Harvard students and alumni will testify in support of Harvard during the admissions trial this week, defending its "race-conscious admissions policy" against claims that it discriminates against Asian-American applicants. The trial is the latest chapter in a lawsuit filed in 2014 by Students for Fair Admissions (SFFA).
Harvard University has been accused of "balancing its undergraduate classes to ensure that it had admitted its desired share of students of each race and ethnicity" and also for penalizing Asian-American applicants by "systematically giving them lower scores on a metric admissions officers use to measure personality." Adam Mortara, a lawyer representing SFFA, stated that the university scores applicants in four categories: academic achievement, athletic ability, extracurriculars, and personality. While referencing admissions data, he concluded that, despite their higher academic performance, Asian-Americans are admitted at lower rates.
Harvard's lawyer, William Lee points out that, while the university does take race into consideration during the admissions process, applicants are not accepted or denied admission because of their race. Race is one factor of many in "a system full of checks and balances," he says.
The Harvard admissions trial also analyzes a "contentious political issue in higher education": affirmative action. Affirmative action refers to policies that give priority to students from underrepresented racial groups in the college admissions process. While colleges are able to consider race in admissions, it must be one of the many factors considered when evaluating a prospective student for admission. Schools must first use "race-neutral options," such as grades and test scores, to meet their diversity goals.

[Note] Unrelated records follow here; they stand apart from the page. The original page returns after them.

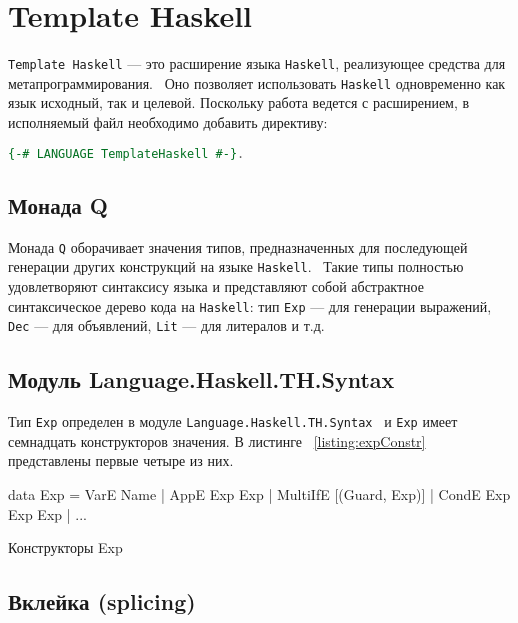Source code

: \section{Template Haskell}

\lstinline{Template Haskell} --- это расширение языка \lstinline{Haskell}, реализующее средства для метапрограммирования.~\cite{extensionHub} Оно позволяет использовать \lstinline{Haskell} одновременно как язык исходный, так и целевой. Поскольку работа ведется с расширением, в исполняемый файл необходимо добавить директиву:

\begin{lstlisting}[language=Haskell]
{-# LANGUAGE TemplateHaskell #-}.
\end{lstlisting}

\subsection{Монада Q}

Монада \lstinline{Q} оборачивает значения типов, предназначенных для последующей генерации других конструкций на языке \lstinline{Haskell}.~\cite{tempHaskell} Такие типы полностью удовлетворяют синтаксису языка и представляют собой абстрактное синтаксическое дерево кода на \lstinline{Haskell}: тип \lstinline{Exp} --- для генерации выражений, \lstinline{Dec} --- для объявлений, \lstinline{Lit} --- для литералов и т.д.~\cite{thSyntax}

\subsection{Модуль Language.Haskell.TH.Syntax}

Тип \lstinline{Exp} определен в модуле \lstinline{Language.Haskell.TH.Syntax}~\cite{coverHaskell} и  \lstinline{Exp} имеет семнадцать конструкторов значения. В листинге ~\ref{listing:expConstr} представлены первые четыре из них.  

\begin{ListingEnv}[H]
\begin{Verb}
data Exp
       = VarE Name
       | AppE Exp Exp
       | MultiIfE [(Guard, Exp)]
       | CondE Exp Exp Exp
       | ...
\end{Verb}
\caption{Конструкторы Exp}
\label{listing:expConstr}
\end{ListingEnv}

\subsection{Вклейка (splicing)}

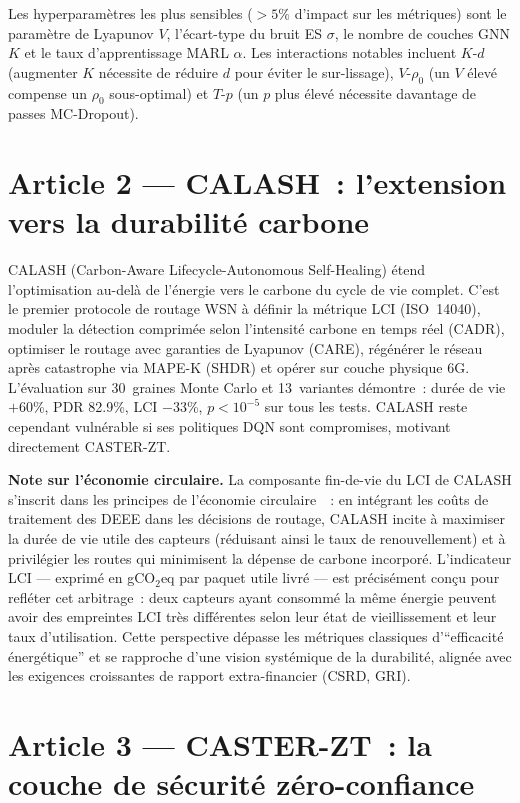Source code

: Les hyperparamètres les plus sensibles ($>5\%$ d'impact sur les métriques) sont le paramètre de Lyapunov $V$, l'écart-type du bruit ES $\sigma$, le nombre de couches GNN $K$ et le taux d'apprentissage MARL $\alpha$. Les interactions notables incluent $K$-$d$ (augmenter $K$ nécessite de réduire $d$ pour éviter le sur-lissage), $V$-$\rho_0$ (un $V$ élevé compense un $\rho_0$ sous-optimal) et $T$-$p$ (un $p$ plus élevé nécessite davantage de passes MC-Dropout).


\section{Article 2 --- CALASH~: l'extension vers la durabilité carbone}\label{sec:demarche-art2}

CALASH (Carbon-Aware Lifecycle-Autonomous Self-Healing) étend l'optimisation au-delà de l'énergie vers le carbone du cycle de vie complet. C'est le premier protocole de routage WSN à définir la métrique LCI (ISO~14040), moduler la détection comprimée selon l'intensité carbone en temps réel (CADR), optimiser le routage avec garanties de Lyapunov (CARE), régénérer le réseau après catastrophe via MAPE-K (SHDR) et opérer sur couche physique 6G. L'évaluation sur 30~graines Monte Carlo et 13~variantes démontre~: durée de vie $+$60\%, PDR 82.9\%, LCI $-$33\%, $p < 10^{-5}$ sur tous les tests. CALASH reste cependant vulnérable si ses politiques DQN sont compromises, motivant directement CASTER-ZT.

\textbf{Note sur l'économie circulaire.}
La composante fin-de-vie du LCI de CALASH s'inscrit dans les principes de l'économie circulaire~\cite{iso14040}~: en intégrant les coûts de traitement des DEEE dans les décisions de routage, CALASH incite à maximiser la durée de vie utile des capteurs (réduisant ainsi le taux de renouvellement) et à privilégier les routes qui minimisent la dépense de carbone incorporé. L'indicateur LCI --- exprimé en gCO$_2$eq par paquet utile livré --- est précisément conçu pour refléter cet arbitrage~: deux capteurs ayant consommé la même énergie peuvent avoir des empreintes LCI très différentes selon leur état de vieillissement et leur taux d'utilisation. Cette perspective dépasse les métriques classiques d'``efficacité énergétique'' et se rapproche d'une vision systémique de la durabilité, alignée avec les exigences croissantes de rapport extra-financier (CSRD, GRI).


\section{Article 3 --- CASTER-ZT~: la couche de sécurité zéro-confiance}\label{sec:demarche-art3}

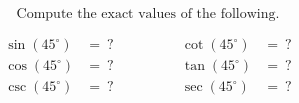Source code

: $$
\text{Compute the exact values of the following.}
$$

$$
\begin{align*}
  \sin(45^{\circ}) &=\ ? \qquad&\qquad \cot(45^{\circ}) &=\ ? \\[2ex]
  \cos(45^{\circ}) &=\ ? \qquad&\qquad \tan(45^{\circ}) &=\ ? \\[2ex]
  \csc(45^{\circ}) &=\ ? \qquad&\qquad \sec(45^{\circ}) &=\ ?
\end{align*}
$$
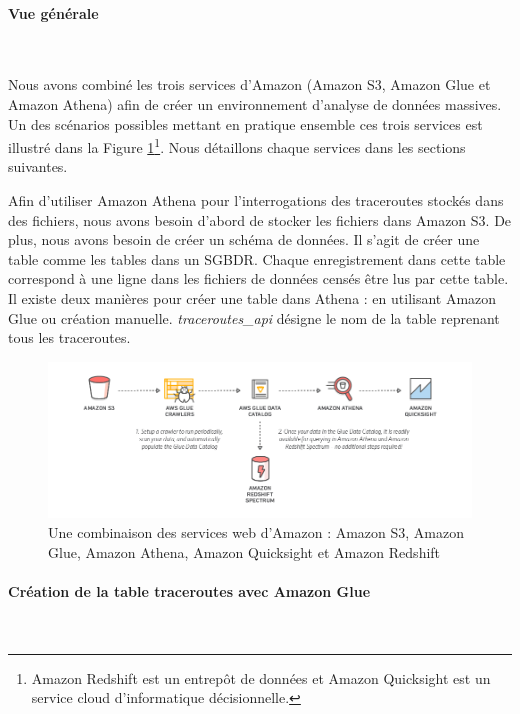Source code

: \paragraph{Vue générale}~

Nous avons combiné les trois services d'Amazon (Amazon S3, Amazon Glue  et Amazon Athena)  afin de créer un environnement d'analyse de données massives. 
Un des scénarios possibles mettant en pratique ensemble ces trois services est illustré dans la Figure
\ref{fig:gluecrawler}\footnote{Amazon Redshift  est un entrepôt de données et  Amazon Quicksight  est un service cloud d'informatique décisionnelle.}. Nous détaillons chaque services dans les sections suivantes.

Afin d'utiliser Amazon Athena pour l'interrogations des traceroutes stockés dans des fichiers, nous avons besoin d'abord de stocker les fichiers dans Amazon S3. De plus, nous avons besoin de créer un  schéma de données. Il s'agit de créer une table comme les tables dans un SGBDR. Chaque enregistrement dans cette table correspond à une ligne dans les fichiers de données censés être lus par cette table. Il existe deux manières pour créer une table dans Athena : en utilisant Amazon Glue ou création manuelle. \textit{traceroutes\_api} désigne le nom de la table reprenant tous les traceroutes.

\begin{figure}[h]
	\centering
	\captionsetup{justification=centering}
	\includegraphics[width=1\linewidth]{illustrations/glue_crawler}
	\caption{Une combinaison des services web d'Amazon : Amazon S3, Amazon Glue, Amazon Athena, Amazon Quicksight  et Amazon Redshift}
	\label{fig:gluecrawler}
\end{figure}


\paragraph{Création de la table traceroutes avec Amazon Glue}~

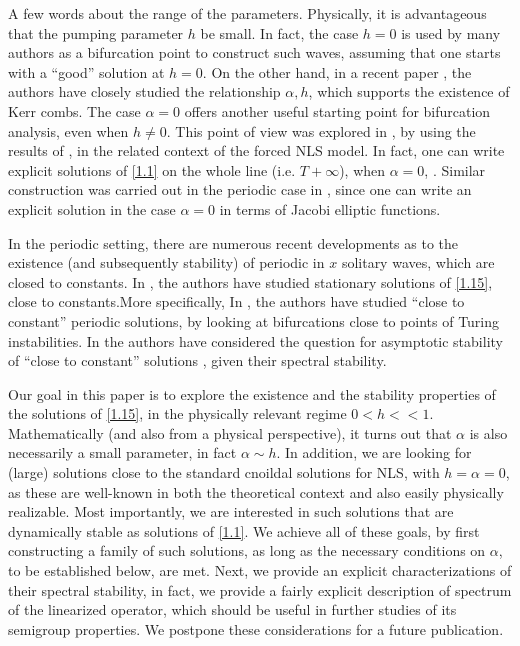 \documentclass[12pt]{amsart}
\theoremstyle{definition}
\theoremstyle{remark}
\numberwithin{equation}{section}
\renewcommand{\(}{\left(}
\renewcommand{\)}{\right)}
\renewcommand{\[}{\left[}
\renewcommand{\]}{\right]}
\newcommand{\al}{\alpha}
\begin{document}
A few words about the range of the parameters. Physically, it is advantageous  that the pumping parameter $h$ be small. In fact, the case $h=0$ is used by many authors as a bifurcation point to construct such waves, assuming that one starts with a ``good''  solution at $h=0$. On the other hand, in a recent paper \cite{MR}, the authors have closely  studied the relationship $\al, h$, which supports the existence of Kerr combs. The case $\al=0$ offers another useful starting point for bifurcation analysis, even when $h\neq 0$. This point of view was explored in \cite{Matsko}, by using the results of \cite{BS}, in the related context of the forced NLS model. In fact, one can write explicit solutions of \eqref{1.1} on the whole line (i.e. $T+\infty$), when $\al=0$, \cite{BS}.  Similar construction was carried out in the periodic case in  \cite{QDM}, since one can write an explicit solution in the case $\al=0$ in terms of Jacobi elliptic functions.

In the periodic setting, there are numerous recent developments as to the existence (and subsequently stability) of periodic in $x$ solitary waves, which are closed to constants. In \cite{QDM, MOT, DH, DH1}, the authors have studied stationary solutions of \eqref{1.15}, close to constants.More specifically,  In \cite{DH, DH1}, the authors have studied ``close to constant'' periodic solutions, by looking at bifurcations close to points of Turing instabilities.  In \cite{MOT} the authors have considered the question for asymptotic stability of ``close to  constant''  solutions , given their spectral stability.

Our goal in this paper is to explore the existence and the stability properties of the solutions of \eqref{1.15}, in the physically relevant regime $0<h<<1$.   Mathematically (and also from a physical perspective), it turns out that $\al$ is also necessarily a  small parameter, in fact $\al\sim h$. In addition, we are looking for (large) solutions close to the standard cnoildal solutions for NLS, with $h=\al=0$, as these are well-known in both the theoretical  context and also easily physically realizable. Most importantly, we are interested in such solutions that are dynamically stable as solutions of \eqref{1.1}. We achieve all of these goals, by first constructing a family of such solutions, as long as the necessary conditions on $\al$, to be established below, are met. Next, we provide an explicit characterizations of their spectral stability, in fact, we provide a fairly explicit description of spectrum of the linearized operator, which should be useful in further studies of its semigroup properties. We postpone these considerations for a  future publication.
\end{document}
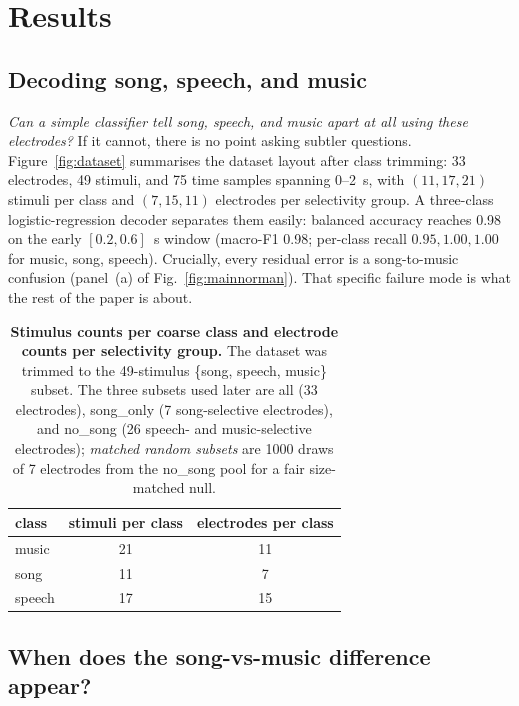 \documentclass[11pt]{article}
\begin{document}
\section{Results}\label{sec:results}

\subsection{Decoding song, speech, and music}

\emph{Can a simple classifier tell song, speech, and music apart at all using these electrodes?} If it cannot, there is no point asking subtler questions. Figure~\ref{fig:dataset} summarises the dataset layout after class trimming: 33 electrodes, 49 stimuli, and 75 time samples spanning 0--2~s, with $(11, 17, 21)$ stimuli per class and $(7, 15, 11)$ electrodes per selectivity group. A three-class logistic-regression decoder separates them easily: balanced accuracy reaches 0.98 on the early $[0.2, 0.6]$~s window (macro-F1 0.98; per-class recall $0.95, 1.00, 1.00$ for music, song, speech). Crucially, every residual error is a song-to-music confusion (panel~(a) of Fig.~\ref{fig:mainnorman}). That specific failure mode is what the rest of the paper is about.

\begin{table}[t]
\centering\small
\caption{\textbf{Stimulus counts per coarse class and electrode counts per selectivity group.} The dataset was trimmed to the 49-stimulus \{song, speech, music\} subset. The three subsets used later are \textsf{all} (33 electrodes), \textsf{song\_only} (7 song-selective electrodes), and \textsf{no\_song} (26 speech- and music-selective electrodes); \emph{matched random subsets} are 1000 draws of 7 electrodes from the \textsf{no\_song} pool for a fair size-matched null.}
\label{tab:divergence}
\begin{tabular}{lcc}
\toprule
class & stimuli per class & electrodes per class \\
\midrule
music  & 21 & 11 \\
song   & 11 & 7 \\
speech & 17 & 15 \\
\bottomrule
\end{tabular}
\end{table}

\subsection{When does the song-vs-music difference appear?}
\end{document}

For some such as Edward Blum, the university's "affirmative action policies amount to an illegal quota system that denies high-achieving Asian-American students admission in numbers commensurate with their qualifications." In Blum's mind, "people should never be judged by the color of their skin," even when it comes to the college admissions process.
In your opinion, should race be considered during the college recruitment and admissions process? Why or why not?